By Nick Toscano
Mining giant Rio Tinto has raised its bet on the accelerating clean energy transition lifting the world’s appetite for recycled aluminium, signing a $1 billion deal to buy half of a Canadian metal-recycling business.
Rio Tinto, the second-largest Australian miner, told investors on Monday it had reached an agreement with Ontario-based Giampaolo Group to buy a 50 per cent equity interest in its wholly owned Metalco business for $US700 million ($1.04 billion).
Aluminium is considered one of the essential metals needed to decarbonise the economy and arrest the worsening climate crisis because of its wide use in solar panels, wind turbines and electric cars. However, the process of producing aluminium requires vast amounts of electricity and is a major driver of global warming, accounting for about 3 per cent of the word’s carbon dioxide emissions.
Rio Tinto’s deal with Giampaolo, which is subject to regulatory clearance, comes as the mining heavyweight looks to accelerate efforts to slash the significant carbon footprint of its emissions-intense alumina and aluminium businesses, and boost its ability to offer lower-carbon products to meet the needs of increasingly carbon-conscious customers.
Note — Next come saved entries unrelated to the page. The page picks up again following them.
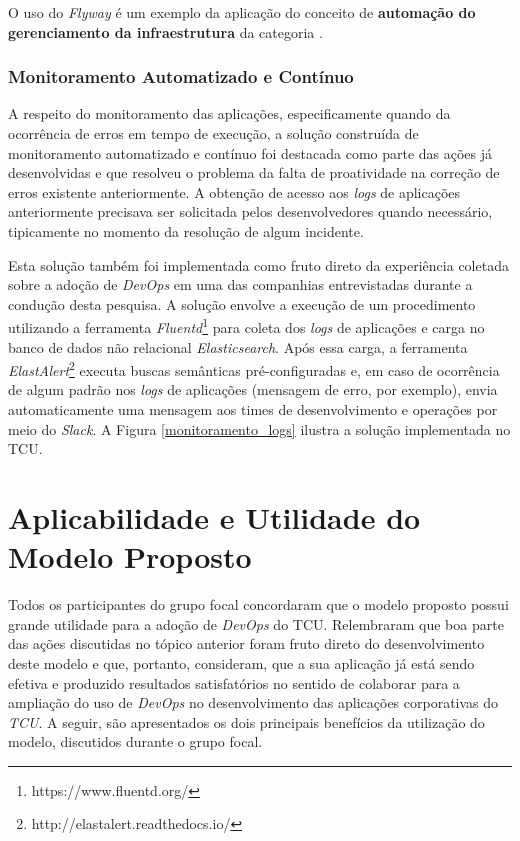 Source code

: O uso do {\it Flyway} é um exemplo da aplicação do conceito de {\bf automação do
gerenciamento da infraestrutura} da categoria .

\subsubsection{Monitoramento Automatizado e Contínuo}

A respeito do monitoramento das aplicações, especificamente quando da ocorrência
de erros em tempo de execução, a solução construída de
monitoramento automatizado e contínuo foi destacada como parte das ações já
desenvolvidas e que resolveu o problema da falta de proatividade na correção de
erros existente anteriormente. A obtenção de acesso aos {\it logs} de aplicações
anteriormente precisava ser solicitada pelos desenvolvedores quando necessário,
tipicamente no momento da resolução de algum incidente.

Esta solução também foi implementada como fruto direto da experiência
coletada sobre a adoção de {\it DevOps} em uma das companhias entrevistadas
durante a condução desta pesquisa. A solução envolve a execução de um
procedimento utilizando a ferramenta {\it Fluentd}\footnote{https://www.fluentd.org/}
para coleta dos {\it logs} de aplicações e carga no banco de dados não
relacional {\it Elasticsearch}. Após essa carga, a ferramenta {\it ElastAlert}\footnote{http://elastalert.readthedocs.io/}
executa buscas semânticas pré-configuradas e, em caso de ocorrência de algum
padrão nos {\it logs} de aplicações (mensagem de erro, por exemplo), envia
automaticamente uma mensagem aos times de desenvolvimento e operações por meio
do {\it Slack}. A Figura \ref{monitoramento_logs} ilustra a solução
implementada no \acrshort{TCU}.


\section{Aplicabilidade e Utilidade do Modelo Proposto}

Todos os participantes do grupo focal concordaram que o modelo proposto possui
grande utilidade para a adoção de {\it DevOps} do \acrshort{TCU}. Relembraram
que boa parte das ações discutidas no tópico anterior foram fruto direto do
desenvolvimento deste modelo e que, portanto, consideram, que a sua aplicação
já está sendo efetiva e produzido resultados satisfatórios no sentido de colaborar
para a ampliação do uso de {\it DevOps} no desenvolvimento das aplicações
corporativas do {\it TCU}. A seguir, são apresentados os dois principais
benefícios da utilização do modelo, discutidos durante o grupo focal.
Matalco operates six facilities in the United States and one in Canada, with the capacity to produce approximately 900,000 tonnes of recycled aluminium a year.
Rio Tinto expects US demand for recycled aluminium to grow by more than 50 per cent over the next five years and overtake demand for primary aluminium.
“Investing in recycling is part of our drive to find better ways to deliver the low-carbon materials the world needs and provides a natural extension of our industry-leading primary aluminium business,” Rio Tinto chief executive Jakob Stausholm said.
For Rio Tinto, which earns most of its money from mining the steel-making material iron ore in Western Australia’s Pilbara, the large carbon footprint from its alumina and aluminium looms as one of the biggest challenges to its target of halving its direct emissions by 2030 and reaching “net-zero” emissions – removing as much carbon dioxide from the atmosphere as it emits – by 2050.
Elsewhere in Rio Tinto’s operations, the company uses hydroelectricity dams in Canada to make low-carbon aluminium, and it is seeking to scale up its production of a niche zero-carbon aluminium smelting technology through its ELYSIS joint venture with Alcoa.
Its refineries in smelters in Queensland, NSW and Tasmania, however, are major energy users and rank among the biggest industrial polluters to be captured by the federal government’s signature emissions policy, the safeguard mechanism, which came into effect on July 1.
On Monday, Giampaolo chief executive Chris Galifi said the partnership with Rio Tinto would combine his company’s expertise in the recycling value chain with miner’s record of innovation in the primary aluminium industry.
“I am delighted to partner with Rio Tinto, a leader in the global aluminium industry,” Galifi said.
“We have steadily invested within the recycling supply chain and have grown the Matalco business over the past 18 years, based on our strategy focusing on a circular economy, and are extremely proud of the high-quality, low-carbon products we produce.”
Established in 2005, Matalco is a leading producer of recycled aluminium billet and slab, employing more than 650 people.
Rio Tinto’s agreement to buy 50 per cent of Metalco is expected to be completed in the first half of 2024.